Every day we are bombarded with messages from all the media. We get up, check Facebook and Twitter, and perhaps listen to the news. Some people still read a newspaper over breakfast. The post brings a pile of junk mail, maybe a magazine and newsletters from various organisations. On our way to work we pass dozens of billboards (count them one day and then watch to see how often they change the posters).
At work there’s a whole raft of new messages to contend with, both in print and online. Over lunch perhaps we do some shopping and get presented with hundreds of brand names and products. On our way home we might listen to a commercial radio station in the car for the travel news, or we listen to music on our phones or iPods while on the train. After work we perhaps put our feet up and watch some television, at the same time as scrolling through various social media timelines on our smartphones, and will almost inevitably spend some time looking at various websites. How many adverts have we been exposed to during all this? How many other things have we read, watched and listened to, all of which are communicating messages to us?
We need to remember that what we read and watch and listen to carries many messages. Every book or film is written out of a particular worldview. The writer or director of a film may or may not be consciously expressing his or her worldview. Sometimes it’s very obvious what the worldview is (The Golden Compass, for example); sometimes the worldview is almost impossible to pin down – but it’s there nonetheless. As philosopher Nicholas Wolterstorff notes,
Works of art are not simply the oozings of subconscious impulses; they are the result of beliefs and goals on the part of the artist. 1
Gradual shaping
Gradually, people build their worldview from all these messages. We start out with a worldview inherited from our parents. At school it may begin to change as teachers and friends bring other influences to bear on us. And as we grow up and receive more and more messages from the media, so our worldview gradually transforms into something which may be quite different from that which we started with.

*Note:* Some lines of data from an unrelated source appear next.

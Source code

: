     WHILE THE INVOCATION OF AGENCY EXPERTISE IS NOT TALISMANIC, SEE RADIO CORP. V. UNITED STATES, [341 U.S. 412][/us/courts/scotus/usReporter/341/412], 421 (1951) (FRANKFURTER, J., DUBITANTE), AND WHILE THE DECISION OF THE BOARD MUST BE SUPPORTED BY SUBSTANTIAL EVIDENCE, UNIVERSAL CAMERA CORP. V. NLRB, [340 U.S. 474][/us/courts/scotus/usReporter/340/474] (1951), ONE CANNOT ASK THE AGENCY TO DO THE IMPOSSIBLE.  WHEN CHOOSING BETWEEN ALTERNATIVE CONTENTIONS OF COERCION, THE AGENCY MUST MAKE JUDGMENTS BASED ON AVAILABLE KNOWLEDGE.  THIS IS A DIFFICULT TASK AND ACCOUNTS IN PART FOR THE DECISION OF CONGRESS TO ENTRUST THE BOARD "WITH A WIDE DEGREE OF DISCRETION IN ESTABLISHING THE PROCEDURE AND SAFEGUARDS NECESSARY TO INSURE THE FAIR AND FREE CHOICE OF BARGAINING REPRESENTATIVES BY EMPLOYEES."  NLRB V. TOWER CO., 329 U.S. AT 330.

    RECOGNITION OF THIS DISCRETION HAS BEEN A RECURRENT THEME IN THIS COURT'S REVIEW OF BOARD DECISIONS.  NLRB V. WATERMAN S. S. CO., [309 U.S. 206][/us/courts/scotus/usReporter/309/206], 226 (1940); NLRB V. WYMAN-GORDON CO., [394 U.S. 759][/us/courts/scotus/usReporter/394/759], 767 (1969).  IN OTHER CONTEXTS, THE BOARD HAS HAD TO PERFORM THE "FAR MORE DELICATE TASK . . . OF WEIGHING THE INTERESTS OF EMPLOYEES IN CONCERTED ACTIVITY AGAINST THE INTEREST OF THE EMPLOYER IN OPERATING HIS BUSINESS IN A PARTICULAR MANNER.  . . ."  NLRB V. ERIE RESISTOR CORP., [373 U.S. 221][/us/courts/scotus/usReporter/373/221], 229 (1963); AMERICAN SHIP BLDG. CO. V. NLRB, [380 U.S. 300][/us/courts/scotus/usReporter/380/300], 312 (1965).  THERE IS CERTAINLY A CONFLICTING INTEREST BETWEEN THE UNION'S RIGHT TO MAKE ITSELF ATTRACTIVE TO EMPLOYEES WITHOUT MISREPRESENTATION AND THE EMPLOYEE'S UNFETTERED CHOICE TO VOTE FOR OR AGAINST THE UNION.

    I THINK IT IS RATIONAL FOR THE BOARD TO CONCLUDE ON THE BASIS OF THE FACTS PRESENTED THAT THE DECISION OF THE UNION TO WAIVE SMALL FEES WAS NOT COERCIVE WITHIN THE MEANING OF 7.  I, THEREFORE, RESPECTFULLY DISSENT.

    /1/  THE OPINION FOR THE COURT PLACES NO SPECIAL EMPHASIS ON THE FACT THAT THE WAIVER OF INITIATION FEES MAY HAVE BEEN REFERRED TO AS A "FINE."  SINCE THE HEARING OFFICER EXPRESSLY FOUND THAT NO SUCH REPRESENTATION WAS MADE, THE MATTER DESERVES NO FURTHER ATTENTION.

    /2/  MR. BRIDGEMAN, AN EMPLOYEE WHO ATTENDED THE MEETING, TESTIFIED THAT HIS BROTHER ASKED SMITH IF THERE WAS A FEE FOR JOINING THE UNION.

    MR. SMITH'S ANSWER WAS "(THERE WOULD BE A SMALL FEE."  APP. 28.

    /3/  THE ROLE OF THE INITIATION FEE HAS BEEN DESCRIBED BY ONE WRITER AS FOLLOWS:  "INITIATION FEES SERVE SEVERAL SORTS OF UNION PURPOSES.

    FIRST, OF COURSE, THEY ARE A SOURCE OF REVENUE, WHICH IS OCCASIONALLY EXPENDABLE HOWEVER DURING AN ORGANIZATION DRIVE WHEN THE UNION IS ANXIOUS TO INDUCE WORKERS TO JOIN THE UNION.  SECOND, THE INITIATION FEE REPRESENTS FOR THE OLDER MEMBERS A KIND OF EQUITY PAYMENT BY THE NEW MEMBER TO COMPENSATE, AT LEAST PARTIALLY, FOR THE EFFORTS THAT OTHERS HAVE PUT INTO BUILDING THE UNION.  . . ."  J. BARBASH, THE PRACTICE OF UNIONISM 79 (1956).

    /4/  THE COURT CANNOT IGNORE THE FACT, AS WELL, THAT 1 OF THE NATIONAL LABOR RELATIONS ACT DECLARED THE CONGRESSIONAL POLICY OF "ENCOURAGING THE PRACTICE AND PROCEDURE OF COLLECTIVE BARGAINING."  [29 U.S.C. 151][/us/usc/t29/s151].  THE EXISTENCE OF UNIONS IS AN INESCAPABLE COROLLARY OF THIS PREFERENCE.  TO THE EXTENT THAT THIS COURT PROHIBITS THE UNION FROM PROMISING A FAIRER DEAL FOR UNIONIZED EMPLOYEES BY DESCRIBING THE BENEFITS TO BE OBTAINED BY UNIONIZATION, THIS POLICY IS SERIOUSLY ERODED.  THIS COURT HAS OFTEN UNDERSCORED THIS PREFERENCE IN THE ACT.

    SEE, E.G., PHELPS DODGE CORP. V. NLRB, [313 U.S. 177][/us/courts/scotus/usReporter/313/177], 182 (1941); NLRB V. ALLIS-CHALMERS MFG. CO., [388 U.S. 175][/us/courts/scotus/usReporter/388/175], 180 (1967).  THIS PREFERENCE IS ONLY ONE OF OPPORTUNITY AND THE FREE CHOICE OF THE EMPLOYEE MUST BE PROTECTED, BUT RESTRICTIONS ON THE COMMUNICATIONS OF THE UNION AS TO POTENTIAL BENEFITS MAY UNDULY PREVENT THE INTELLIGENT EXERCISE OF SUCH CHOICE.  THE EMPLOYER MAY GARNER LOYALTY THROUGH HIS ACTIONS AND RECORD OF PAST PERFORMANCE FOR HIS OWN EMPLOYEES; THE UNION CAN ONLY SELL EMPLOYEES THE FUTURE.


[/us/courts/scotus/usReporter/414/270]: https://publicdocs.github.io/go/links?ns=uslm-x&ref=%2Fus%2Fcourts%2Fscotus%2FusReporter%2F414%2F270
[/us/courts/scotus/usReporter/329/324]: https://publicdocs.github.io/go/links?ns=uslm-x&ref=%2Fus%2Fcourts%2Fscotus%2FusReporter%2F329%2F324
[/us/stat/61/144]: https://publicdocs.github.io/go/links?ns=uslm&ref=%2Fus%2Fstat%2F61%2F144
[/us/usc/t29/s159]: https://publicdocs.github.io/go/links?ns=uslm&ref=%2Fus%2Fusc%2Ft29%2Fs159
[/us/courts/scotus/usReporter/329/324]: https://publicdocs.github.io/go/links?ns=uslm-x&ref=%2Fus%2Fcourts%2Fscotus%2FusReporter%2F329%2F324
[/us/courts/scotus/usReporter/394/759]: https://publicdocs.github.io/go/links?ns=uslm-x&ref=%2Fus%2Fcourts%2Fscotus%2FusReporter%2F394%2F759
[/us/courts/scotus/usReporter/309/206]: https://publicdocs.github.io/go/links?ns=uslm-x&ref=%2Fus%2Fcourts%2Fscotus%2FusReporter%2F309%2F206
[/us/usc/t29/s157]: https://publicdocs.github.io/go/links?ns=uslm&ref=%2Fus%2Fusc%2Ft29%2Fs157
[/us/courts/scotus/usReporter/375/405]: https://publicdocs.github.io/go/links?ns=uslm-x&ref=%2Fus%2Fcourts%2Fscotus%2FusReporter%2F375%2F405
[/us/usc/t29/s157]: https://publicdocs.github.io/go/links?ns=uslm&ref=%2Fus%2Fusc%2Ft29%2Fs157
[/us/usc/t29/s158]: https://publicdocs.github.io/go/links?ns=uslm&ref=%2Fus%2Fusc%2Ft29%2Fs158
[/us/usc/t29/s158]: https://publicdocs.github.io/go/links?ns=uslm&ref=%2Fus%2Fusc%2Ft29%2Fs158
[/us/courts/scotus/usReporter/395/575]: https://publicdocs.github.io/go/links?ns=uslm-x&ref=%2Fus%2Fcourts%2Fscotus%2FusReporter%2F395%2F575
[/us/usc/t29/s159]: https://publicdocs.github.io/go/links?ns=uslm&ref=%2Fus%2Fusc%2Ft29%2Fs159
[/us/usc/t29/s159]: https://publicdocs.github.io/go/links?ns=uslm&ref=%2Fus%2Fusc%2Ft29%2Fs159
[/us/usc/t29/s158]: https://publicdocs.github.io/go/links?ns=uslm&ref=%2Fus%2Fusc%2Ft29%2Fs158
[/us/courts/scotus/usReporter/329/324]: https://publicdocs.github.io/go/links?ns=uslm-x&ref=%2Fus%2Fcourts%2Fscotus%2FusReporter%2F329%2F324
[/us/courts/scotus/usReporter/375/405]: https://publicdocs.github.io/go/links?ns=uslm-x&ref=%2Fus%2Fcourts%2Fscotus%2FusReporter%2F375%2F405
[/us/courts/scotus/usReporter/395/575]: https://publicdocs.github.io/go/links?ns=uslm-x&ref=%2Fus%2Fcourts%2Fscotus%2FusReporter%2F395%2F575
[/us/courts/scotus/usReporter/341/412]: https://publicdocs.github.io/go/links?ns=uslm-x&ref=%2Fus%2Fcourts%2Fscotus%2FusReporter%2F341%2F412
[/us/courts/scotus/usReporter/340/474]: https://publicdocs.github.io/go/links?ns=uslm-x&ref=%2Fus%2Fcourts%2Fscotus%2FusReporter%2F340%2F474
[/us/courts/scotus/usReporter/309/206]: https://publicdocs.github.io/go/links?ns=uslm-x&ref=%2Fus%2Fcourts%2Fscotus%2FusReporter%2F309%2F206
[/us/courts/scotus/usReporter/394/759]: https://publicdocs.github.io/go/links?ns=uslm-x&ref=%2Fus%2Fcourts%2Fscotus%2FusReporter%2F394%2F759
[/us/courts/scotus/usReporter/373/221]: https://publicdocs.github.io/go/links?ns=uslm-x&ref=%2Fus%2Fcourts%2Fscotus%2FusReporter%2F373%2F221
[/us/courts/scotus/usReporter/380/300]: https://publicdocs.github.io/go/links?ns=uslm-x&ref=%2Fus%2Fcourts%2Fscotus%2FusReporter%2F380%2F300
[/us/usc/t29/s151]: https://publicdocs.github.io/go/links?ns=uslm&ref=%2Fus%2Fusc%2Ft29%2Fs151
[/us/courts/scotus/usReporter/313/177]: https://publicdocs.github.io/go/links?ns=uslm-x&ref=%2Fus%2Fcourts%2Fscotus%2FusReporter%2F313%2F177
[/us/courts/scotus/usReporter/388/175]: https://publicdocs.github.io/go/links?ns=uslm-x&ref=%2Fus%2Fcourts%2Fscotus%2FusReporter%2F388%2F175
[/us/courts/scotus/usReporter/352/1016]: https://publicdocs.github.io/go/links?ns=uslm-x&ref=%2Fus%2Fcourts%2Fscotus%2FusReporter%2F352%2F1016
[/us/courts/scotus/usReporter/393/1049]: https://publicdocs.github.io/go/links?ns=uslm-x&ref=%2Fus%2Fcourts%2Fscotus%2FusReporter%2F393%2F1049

The messages we receive may or may not be consistent with a Christian worldview. Some things will have a positive influence and some will have a negative one.
These messages, these worldviews, influence us. It will rarely be a sudden, dramatic change, but is more likely to be a slow, subtle process like the gradual smoothing of rocks by the sea. Unless we actively evaluate these messages, over time our ideas of what is true and good and beautiful will shift. If this wasn’t the case, such massive sums would not be spent on advertising.
There is enormous scope for having very constructive conversations with people that relate to the media. Our biggest challenge is to get away from the trivia. If I’d got chatting with someone who wasn’t a Christian after watching Saving Private Ryan it would have been easy to have talked about the idea of sacrificing oneself for others. We probably would have discussed the rights and wrongs of the Second World War and war in general.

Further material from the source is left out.